Court of Appeals of Texas, Fifth District, Dallas
Oct 28, 2004
No. 05-03-01045-CV (Tex. App. Oct. 28, 2004)

Opinion

No. 05-03-01045-CV

Opinion Filed October 28, 2004.

On Appeal from the 162nd Judicial District Court, Dallas County, Texas, Trial Court Cause No. 98-05897-I.

Affirmed.

Before Justices WHITTINGTON, BRIDGES, and FRANCIS.


MEMORANDUM OPINION


In this lawsuit involving a residential lease-purchase agreement, James M. and Patricia A. Murphy appeal the trial court's judgment in favor of appellees Michael F. McDaniel and Frank and Barbara Tanzy. In thirty-six issues, the Murphys complain about jury findings against them on liability and attorney's fee questions, charge error, the trial court's award of damages on McDaniel's counterclaim, and the trial court's failure to file findings of fact on "court-decided" issues. Because the facts of this case and its procedural history are well-known to the parties, we do not recite them in detail. All dispositive issues being clearly settled in law, we issue this memorandum opinion. See Tex.R.App.P. 47.4. We affirm the trial court's judgment. The Murphys began leasing a house from McDaniel in December 1982 and were to purchase it outright in sixteen months. The parties signed a lease-purchase agreement that provided that 75 percent of the Murphys' rent payments was to be applied to reduce the $240,000 purchase price. Frank and Barbara Tanzy represented McDaniel's interests.
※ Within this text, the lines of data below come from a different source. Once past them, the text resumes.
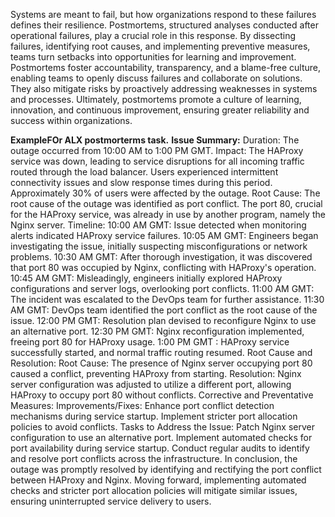 Systems are meant to fail, but how organizations respond to these failures defines their resilience. Postmortems, structured analyses conducted after operational failures, play a crucial role in this response. By dissecting failures, identifying root causes, and implementing preventive measures, teams turn setbacks into opportunities for learning and improvement. Postmortems foster accountability, transparency, and a blame-free culture, enabling teams to openly discuss failures and collaborate on solutions. They also mitigate risks by proactively addressing weaknesses in systems and processes. Ultimately, postmortems promote a culture of learning, innovation, and continuous improvement, ensuring greater reliability and success within organizations.

**ExampleFOr ALX postmorterms task.**
**Issue Summary:**
Duration: The outage occurred from 10:00 AM to 1:00 PM GMT.
Impact: The HAProxy service was down, leading to service disruptions for all incoming traffic routed through the load balancer. Users experienced intermittent connectivity issues and slow response times during this period. Approximately 30% of users were affected by the outage.
Root Cause:
The root cause of the outage was identified as port conflict. The port 80, crucial for the HAProxy service, was already in use by another program, namely the Nginx server.
Timeline:
10:00 AM GMT: Issue detected when monitoring alerts indicated HAProxy service failures.
10:05 AM GMT: Engineers began investigating the issue, initially suspecting misconfigurations or network problems.
10:30 AM GMT: After thorough investigation, it was discovered that port 80 was occupied by Nginx, conflicting with HAProxy's operation.
10:45 AM GMT: Misleadingly, engineers initially explored HAProxy configurations and server logs, overlooking port conflicts.
11:00 AM GMT: The incident was escalated to the DevOps team for further assistance.
11:30 AM GMT: DevOps team identified the port conflict as the root cause of the issue.
12:00 PM GMT: Resolution plan devised to reconfigure Nginx to use an alternative port.
12:30 PM GMT: Nginx reconfiguration implemented, freeing port 80 for HAProxy usage.
1:00 PM GMT : HAProxy service successfully started, and normal traffic routing resumed.
Root Cause and Resolution:
Root Cause: The presence of Nginx server occupying port 80 caused a conflict, preventing HAProxy from starting.
Resolution: Nginx server configuration was adjusted to utilize a different port, allowing HAProxy to occupy port 80 without conflicts.
Corrective and Preventative Measures:
Improvements/Fixes:
Enhance port conflict detection mechanisms during service startup.
Implement stricter port allocation policies to avoid conflicts.
Tasks to Address the Issue:
Patch Nginx server configuration to use an alternative port.
Implement automated checks for port availability during service startup.
Conduct regular audits to identify and resolve port conflicts across the infrastructure.
In conclusion, the outage was promptly resolved by identifying and rectifying the port conflict between HAProxy and Nginx. Moving forward, implementing automated checks and stricter port allocation policies will mitigate similar issues, ensuring uninterrupted service delivery to users.
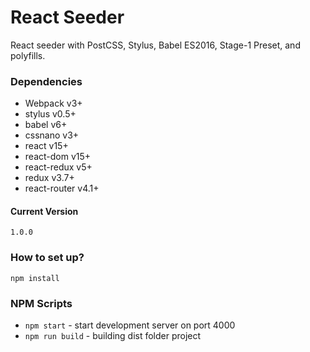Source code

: # React Seeder #

React seeder with PostCSS, Stylus, Babel ES2016, Stage-1 Preset, and polyfills.

### Dependencies ###
* Webpack v3+
* stylus v0.5+
* babel v6+
* cssnano v3+
* react v15+
* react-dom v15+
* react-redux v5+
* redux v3.7+
* react-router v4.1+

#### Current Version ####
` 1.0.0 `

### How to set up? ###
`
npm install
`

### NPM Scripts ###

* `npm start` - start development server on port 4000
* `npm run build` - building dist folder project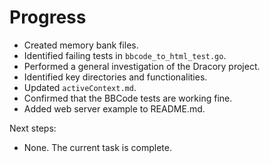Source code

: # Progress

- Created memory bank files.
- Identified failing tests in `bbcode_to_html_test.go`.
- Performed a general investigation of the Dracory project.
- Identified key directories and functionalities.
- Updated `activeContext.md`.
- Confirmed that the BBCode tests are working fine.
- Added web server example to README.md.

Next steps:
- None. The current task is complete.
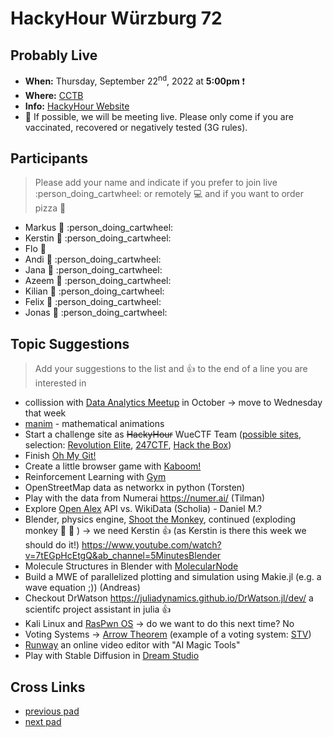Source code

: # HackyHour Würzburg 72

## Probably Live
 - **When:** Thursday, September 22<sup>nd</sup>, 2022 at **5:00pm** :exclamation: 
 - **Where:** <!-- Physics Department - Seminar Room SE1 in [building P1](https://wueaddress.uni-wuerzburg.de/search/map/3612).  -->[CCTB](https://www.google.de/maps/place/Zentrum+f%C3%BCr+Computergest%C3%BCtzte+und+Theoretische+Biologie+(CCTB),+Universit%C3%A4t+W%C3%BCrzburg/@49.7850748,9.9720102,18z/data=!3m1!4b1!4m5!3m4!1s0x47a28fc802e5e8d9:0x6b62d2cbd2e6f094!8m2!3d49.7849749!4d9.9729537)
 - **Info:** [HackyHour Website](http://hackyhour.github.io/Wuerzburg/)
 - :vertical_traffic_light:  If possible, we will be meeting live. Please only come if you are vaccinated, recovered or negatively tested (3G rules).

## Participants
> Please add your name and indicate if you prefer to join live :person_doing_cartwheel: or remotely :computer: and if you want to order pizza :pizza: 
 - Markus :pizza: :person_doing_cartwheel:
 - Kerstin :pizza: :person_doing_cartwheel:
 - Flo :pizza:
 - Andi :pizza: :person_doing_cartwheel:
 - Jana :pizza: :person_doing_cartwheel:
 - Azeem :pizza: :person_doing_cartwheel:
 - Kilian :pizza: :person_doing_cartwheel: 
 - Felix :pizza: :person_doing_cartwheel: 
 - Jonas :pizza: :person_doing_cartwheel: 
 
## Topic Suggestions
> Add your suggestions to the list and :+1: to the end of a line you are interested in
  
 - collission with [Data Analytics Meetup](https://www.meetup.com/wurzburg-data-analytics-meetup/) in October &rarr; move to Wednesday that week
 - [manim](https://www.manim.community/) - mathematical animations
 - Start a challenge site as ~~HackyHour~~ WueCTF Team ([possible sites](http://www.wechall.net/active_sites), selection: [Revolution Elite](https://www.revolutionelite.co.uk/), [247CTF](https://247ctf.com/), [Hack the Box](https://www.hackthebox.com/))
 - Finish [Oh My Git!](https://ohmygit.org/)
 - Create a little browser game with [Kaboom!](https://kaboomjs.com/)
 - Reinforcement Learning with [Gym](https://www.gymlibrary.dev/)
 - OpenStreetMap data as networkx in python (Torsten)
 - Play with the data from Numerai https://numer.ai/ (Tilman)
 - Explore [Open Alex](https://docs.openalex.org/) API vs. WikiData (Scholia) - Daniel M.?
 - Blender, physics engine, [Shoot the Monkey](https://www.youtube.com/watch?v=0jGZnMf3rPo), continued (exploding monkey :hear_no_evil: :exploding_head: ) &rarr; we need Kerstin :+1: (as Kerstin is there this week we should do it!) https://www.youtube.com/watch?v=7tEGpHcEtgQ&ab_channel=5MinutesBlender
 - Molecule Structures in Blender with [MolecularNode](https://github.com/BradyAJohnston/MolecularNodes)
 - Build a MWE of parallelized plotting and simulation using Makie.jl (e.g. a wave equation ;)) (Andreas)
 - Checkout DrWatson https://juliadynamics.github.io/DrWatson.jl/dev/ a scientifc project assistant in julia :+1:
 - Kali Linux and [RasPwn OS](https://hackyhour.github.io/Wuerzburg/pad_archive/HackyHour_Wuerzburg_73) &rarr; do we want to do this next time? No
 - Voting Systems → [Arrow Theorem](https://en.wikipedia.org/wiki/Arrow%27s_impossibility_theorem) (example of a voting system: [STV](https://en.wikipedia.org/wiki/Counting_single_transferable_votes#Meek))
 - [Runway](https://runwayml.com/) an online video editor with "AI Magic Tools"
 - Play with Stable Diffusion in [Dream Studio](https://beta.dreamstudio.ai)
 
## Cross Links
 - [previous pad](https://hackyhour.github.io/Wuerzburg/pad_archive/HackyHour_Wuerzburg_71)
 - [next pad](https://hackyhour.github.io/Wuerzburg/pad_archive/HackyHour_Wuerzburg_73)
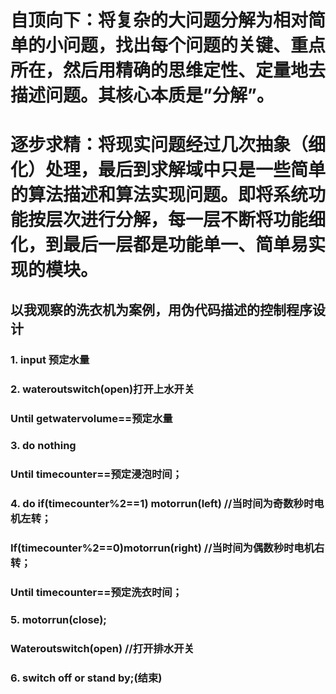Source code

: # 自顶向下：将复杂的大问题分解为相对简单的小问题，找出每个问题的关键、重点所在，然后用精确的思维定性、定量地去描述问题。其核心本质是”分解”。 
# 逐步求精：将现实问题经过几次抽象（细化）处理，最后到求解域中只是一些简单的算法描述和算法实现问题。即将系统功能按层次进行分解，每一层不断将功能细化，到最后一层都是功能单一、简单易实现的模块。

## 以我观察的洗衣机为案例，用伪代码描述的控制程序设计
### 1. input 预定水量 
### 2. wateroutswitch(open)打开上水开关 
### Until getwatervolume==预定水量 
### 3. do nothing 
### Until timecounter==预定浸泡时间； 
### 4. do if(timecounter%2==1) motorrun(left) //当时间为奇数秒时电机左转； 
### If(timecounter%2==0)motorrun(right) //当时间为偶数秒时电机右转；
### Until timecounter==预定洗衣时间； 
### 5. motorrun(close); 
### Wateroutswitch(open) //打开排水开关 
### 6. switch off or stand by;(结束)
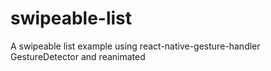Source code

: # swipeable-list
A swipeable list example using react-native-gesture-handler GestureDetector and reanimated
At the end of the sixteen months, the Murphys could not close the sale and instead executed an addendum that (1) extended the closing date for another thirteen months, (2) increased the rent to $1300 monthly, and (3) required them to pay additional earnest money. The addendum also specifically discontinued the 75 percent rent credit.

Again, the Murphys could not close the sale and obtained another extension. Over the next twelve years, this same pattern continued: the Murphys could not close the sale and were given extensions by McDaniel. But in 1998, McDaniel did not extend the lease, which then expired on February 28. Three months later, the Murphys, who continued to live in the house, wrote McDaniel seeking a conference to discuss his "intentions" with respect to "our contractual agreements." McDaniel, through Tanzy, responded in writing two weeks later, reiterating that the lease-purchase agreement had expired and offering to sell the house for $240,000 cash in "as is" condition. McDaniel also informed the Murphys if they had not purchased the property by month's end, they needed to vacate by the end of the following month.

The Murphys responded with a letter acknowledging that the lease-purchase agreement had expired but demanding specific performance of the agreement with respect to the sale of the house and in particular the 75 percent credit rent provision. According to the Murphys, they were entitled to 75 percent credit for the entire sixteen years, which amounted to $175,024.94, and consequently offered to buy the house for $65,975.06. McDaniel rejected the offer, and the Murphys subsequently sued McDaniel for breach of contract and fraud and obtained a temporary injunction enjoining McDaniel from disposing of the property or attempting to dispossess them from the property during the pendency of the suit. McDaniel counterclaimed for unpaid rent, among other things.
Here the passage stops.